* [Task]: Transcribe the records below exactly.

* [Given records]:

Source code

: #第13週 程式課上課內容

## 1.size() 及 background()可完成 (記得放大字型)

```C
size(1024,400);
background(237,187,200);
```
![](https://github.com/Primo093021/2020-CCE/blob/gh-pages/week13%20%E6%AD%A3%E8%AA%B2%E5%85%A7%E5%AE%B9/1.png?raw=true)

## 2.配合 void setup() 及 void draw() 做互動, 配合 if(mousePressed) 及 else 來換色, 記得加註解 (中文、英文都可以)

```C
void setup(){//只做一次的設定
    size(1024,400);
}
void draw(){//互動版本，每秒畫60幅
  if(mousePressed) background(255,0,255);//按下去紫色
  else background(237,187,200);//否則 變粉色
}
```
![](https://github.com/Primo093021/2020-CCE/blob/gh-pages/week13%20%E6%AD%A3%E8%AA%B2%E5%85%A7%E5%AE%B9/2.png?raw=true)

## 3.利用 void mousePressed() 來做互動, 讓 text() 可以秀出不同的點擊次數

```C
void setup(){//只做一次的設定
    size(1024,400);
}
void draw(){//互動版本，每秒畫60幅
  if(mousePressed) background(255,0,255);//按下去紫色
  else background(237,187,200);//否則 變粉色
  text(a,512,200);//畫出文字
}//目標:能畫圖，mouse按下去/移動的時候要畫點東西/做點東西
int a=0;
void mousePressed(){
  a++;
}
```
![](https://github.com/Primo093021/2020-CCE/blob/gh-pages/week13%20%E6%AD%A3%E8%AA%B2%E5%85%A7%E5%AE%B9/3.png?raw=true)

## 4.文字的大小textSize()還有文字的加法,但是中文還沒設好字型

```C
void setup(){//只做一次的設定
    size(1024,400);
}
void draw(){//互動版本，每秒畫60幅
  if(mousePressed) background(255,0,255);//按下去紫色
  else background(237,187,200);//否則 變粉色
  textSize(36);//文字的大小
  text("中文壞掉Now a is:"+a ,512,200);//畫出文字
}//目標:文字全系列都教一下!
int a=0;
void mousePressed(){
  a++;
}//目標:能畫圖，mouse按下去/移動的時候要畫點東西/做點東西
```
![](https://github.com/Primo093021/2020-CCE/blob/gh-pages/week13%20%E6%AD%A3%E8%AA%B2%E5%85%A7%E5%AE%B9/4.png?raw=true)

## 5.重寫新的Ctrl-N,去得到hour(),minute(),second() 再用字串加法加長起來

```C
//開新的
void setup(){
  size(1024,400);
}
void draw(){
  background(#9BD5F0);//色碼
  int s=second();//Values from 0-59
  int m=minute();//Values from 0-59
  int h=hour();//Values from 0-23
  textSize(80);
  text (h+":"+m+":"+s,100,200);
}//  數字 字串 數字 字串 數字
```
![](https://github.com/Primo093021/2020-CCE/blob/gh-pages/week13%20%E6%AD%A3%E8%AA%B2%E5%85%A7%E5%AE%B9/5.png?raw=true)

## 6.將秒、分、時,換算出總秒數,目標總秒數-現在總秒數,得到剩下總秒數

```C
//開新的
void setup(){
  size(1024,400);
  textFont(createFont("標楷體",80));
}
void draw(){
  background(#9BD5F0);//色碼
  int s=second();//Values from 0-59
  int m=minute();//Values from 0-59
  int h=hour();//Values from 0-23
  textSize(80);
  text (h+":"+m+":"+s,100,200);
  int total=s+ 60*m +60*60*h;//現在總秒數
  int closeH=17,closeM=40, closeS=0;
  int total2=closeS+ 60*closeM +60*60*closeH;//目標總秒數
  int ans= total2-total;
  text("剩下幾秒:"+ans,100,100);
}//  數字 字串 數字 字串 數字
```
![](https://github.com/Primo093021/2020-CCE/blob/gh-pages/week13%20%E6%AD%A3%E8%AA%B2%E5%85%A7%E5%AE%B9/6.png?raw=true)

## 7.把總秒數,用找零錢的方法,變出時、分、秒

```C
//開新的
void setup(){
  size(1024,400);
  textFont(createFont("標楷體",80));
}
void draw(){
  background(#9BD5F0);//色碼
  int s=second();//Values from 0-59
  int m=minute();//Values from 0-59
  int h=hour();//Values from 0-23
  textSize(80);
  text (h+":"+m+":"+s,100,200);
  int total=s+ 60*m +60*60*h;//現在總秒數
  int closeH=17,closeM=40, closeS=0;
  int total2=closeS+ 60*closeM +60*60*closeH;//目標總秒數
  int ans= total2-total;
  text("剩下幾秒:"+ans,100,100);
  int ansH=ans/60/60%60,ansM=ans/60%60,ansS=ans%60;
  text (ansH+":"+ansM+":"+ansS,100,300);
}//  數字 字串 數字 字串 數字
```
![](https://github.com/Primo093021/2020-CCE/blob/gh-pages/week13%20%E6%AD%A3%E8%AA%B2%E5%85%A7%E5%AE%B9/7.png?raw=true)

* [Response to this exercise]:
Source code

: #第13週 程式課上課內容

## 1.size() 及 background()可完成 (記得放大字型)

```C
size(1024,400);
background(237,187,200);
```
![](https://github.com/Primo093021/2020-CCE/blob/gh-pages/week13%20%E6%AD%A3%E8%AA%B2%E5%85%A7%E5%AE%B9/1.png?raw=true)

## 2.配合 void setup() 及 void draw() 做互動, 配合 if(mousePressed) 及 else 來換色, 記得加註解 (中文、英文都可以)

```C
void setup(){//只做一次的設定
    size(1024,400);
}
void draw(){//互動版本，每秒畫60幅
  if(mousePressed) background(255,0,255);//按下去紫色
  else background(237,187,200);//否則 變粉色
}
```
![](https://github.com/Primo093021/2020-CCE/blob/gh-pages/week13%20%E6%AD%A3%E8%AA%B2%E5%85%A7%E5%AE%B9/2.png?raw=true)

## 3.利用 void mousePressed() 來做互動, 讓 text() 可以秀出不同的點擊次數

```C
void setup(){//只做一次的設定
    size(1024,400);
}
void draw(){//互動版本，每秒畫60幅
  if(mousePressed) background(255,0,255);//按下去紫色
  else background(237,187,200);//否則 變粉色
  text(a,512,200);//畫出文字
}//目標:能畫圖，mouse按下去/移動的時候要畫點東西/做點東西
int a=0;
void mousePressed(){
  a++;
}
```
![](https://github.com/Primo093021/2020-CCE/blob/gh-pages/week13%20%E6%AD%A3%E8%AA%B2%E5%85%A7%E5%AE%B9/3.png?raw=true)

## 4.文字的大小textSize()還有文字的加法,但是中文還沒設好字型

```C
void setup(){//只做一次的設定
    size(1024,400);
}
void draw(){//互動版本，每秒畫60幅
  if(mousePressed) background(255,0,255);//按下去紫色
  else background(237,187,200);//否則 變粉色
  textSize(36);//文字的大小
  text("中文壞掉Now a is:"+a ,512,200);//畫出文字
}//目標:文字全系列都教一下!
int a=0;
void mousePressed(){
  a++;
}//目標:能畫圖，mouse按下去/移動的時候要畫點東西/做點東西
```
![](https://github.com/Primo093021/2020-CCE/blob/gh-pages/week13%20%E6%AD%A3%E8%AA%B2%E5%85%A7%E5%AE%B9/4.png?raw=true)

## 5.重寫新的Ctrl-N,去得到hour(),minute(),second() 再用字串加法加長起來

```C
//開新的
void setup(){
  size(1024,400);
}
void draw(){
  background(#9BD5F0);//色碼
  int s=second();//Values from 0-59
  int m=minute();//Values from 0-59
  int h=hour();//Values from 0-23
  textSize(80);
  text (h+":"+m+":"+s,100,200);
}//  數字 字串 數字 字串 數字
```
![](https://github.com/Primo093021/2020-CCE/blob/gh-pages/week13%20%E6%AD%A3%E8%AA%B2%E5%85%A7%E5%AE%B9/5.png?raw=true)

## 6.將秒、分、時,換算出總秒數,目標總秒數-現在總秒數,得到剩下總秒數

```C
//開新的
void setup(){
  size(1024,400);
  textFont(createFont("標楷體",80));
}
void draw(){
  background(#9BD5F0);//色碼
  int s=second();//Values from 0-59
  int m=minute();//Values from 0-59
  int h=hour();//Values from 0-23
  textSize(80);
  text (h+":"+m+":"+s,100,200);
  int total=s+ 60*m +60*60*h;//現在總秒數
  int closeH=17,closeM=40, closeS=0;
  int total2=closeS+ 60*closeM +60*60*closeH;//目標總秒數
  int ans= total2-total;
  text("剩下幾秒:"+ans,100,100);
}//  數字 字串 數字 字串 數字
```
![](https://github.com/Primo093021/2020-CCE/blob/gh-pages/week13%20%E6%AD%A3%E8%AA%B2%E5%85%A7%E5%AE%B9/6.png?raw=true)

## 7.把總秒數,用找零錢的方法,變出時、分、秒

```C
//開新的
void setup(){
  size(1024,400);
  textFont(createFont("標楷體",80));
}
void draw(){
  background(#9BD5F0);//色碼
  int s=second();//Values from 0-59
  int m=minute();//Values from 0-59
  int h=hour();//Values from 0-23
  textSize(80);
  text (h+":"+m+":"+s,100,200);
  int total=s+ 60*m +60*60*h;//現在總秒數
  int closeH=17,closeM=40, closeS=0;
  int total2=closeS+ 60*closeM +60*60*closeH;//目標總秒數
  int ans= total2-total;
  text("剩下幾秒:"+ans,100,100);
  int ansH=ans/60/60%60,ansM=ans/60%60,ansS=ans%60;
  text (ansH+":"+ansM+":"+ansS,100,300);
}//  數字 字串 數字 字串 數字
```
![](https://github.com/Primo093021/2020-CCE/blob/gh-pages/week13%20%E6%AD%A3%E8%AA%B2%E5%85%A7%E5%AE%B9/7.png?raw=true)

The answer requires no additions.